Large receptor reserve for cannabinoid actions in the central nervous system.
Academic Article
Overview
abstract
The receptor occupancy required to produce cannabinoid effects in the central nervous system was determined in both a neurochemical and a behavioral assay for cannabinoid actions.
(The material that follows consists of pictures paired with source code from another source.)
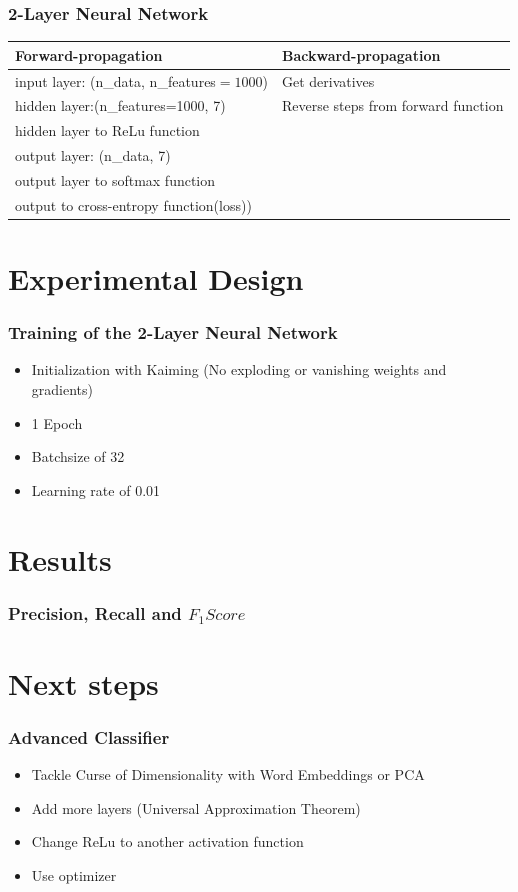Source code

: \documentclass[aspectratio=169]{beamer}
\begin{document}
\begin{frame}
\frametitle{2-Layer Neural Network}
\begin{tabular}{m{6.5cm}|m{6.5cm}}                          
Forward-propagation & Backward-propagation \\
\midrule

input layer: (n\_data, n\_features$=1000$) & Get derivatives\\
hidden layer:(n\_features=1000, 7) & Reverse steps from forward function  \\
hidden layer to ReLu function & \\
output layer: (n\_data, 7) & \\
output layer to softmax function  & \\
output to cross-entropy function(loss))&

\end{tabular}

\end{frame}



\section{Experimental Design}
\begin{frame}
\frametitle{Training of the 2-Layer Neural Network}

\begin{itemize}

\item Initialization with Kaiming (No exploding or vanishing weights and gradients)
\item 1 Epoch
\item Batchsize of 32
\item Learning rate of 0.01

\end{itemize}

\end{frame}

\section{Results}
\begin{frame}
\frametitle{Precision, Recall and $F_1Score$}
\end{frame}

\section{Next steps}

\begin{frame}
\frametitle{Advanced Classifier}
\begin{itemize}
\item Tackle Curse of Dimensionality with Word Embeddings or PCA
\item Add more layers (Universal Approximation Theorem)
\item Change ReLu to another activation function
\item Use optimizer
\end{itemize}
\end{frame}
\end{document}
In the neurochemical experiments, performed on superfused rat hippocampal slices, electrically evoked [3H]acetylcholine release was inhibited by the cannabinoid agonist, WIN 55212 to 2 with an EC50 of 0.005 microM and maximum effect of 79%. In parallel experiments examining binding of the radiolabeled CB1 antagonist [131I]AM 281 (N-(morpholin-4-yl)-5-(4-[131I]iodophenyl)-1-(2, 4-dichlorophenyl)-4-methyl-1H-pyrazole-3-carboxamide) to living hippocampal slices, WIN 55212 to 2 inhibited [131I]AM 281 binding with an EC50 of 1.3 microM. From these two sets of data it was determined that 50% of maximal inhibition of [3H]acetylcholine release in hippocampal slices occurs at a receptor occupancy of only 0.13% and 95% of maximal inhibition at a receptor occupancy of 7.5%, suggesting the presence of a receptor reserve that is large compared with other G protein-coupled receptor systems in the central nervous system. In behavioral experiments, WIN 55212 to 2 inhibited spontaneous locomotor activity in mice with an ED50 of 0.3 mg/kg, i. v. In in vivo binding experiments using [131I]AM 281, WIN 55212 to 2 failed to produce significant inhibition of radiotracer binding in the mouse brains, except at very high doses (10 mg/kg or greater, i. v.). By contrast, the CB1 antagonist SR 141716A (10 mg/kg, i.p.), completely abolished specific [131I]AM 281 binding. These experiments suggest that behavioral effects of cannabinoids, like neurochemical effects, are produced at very low receptor occupancy.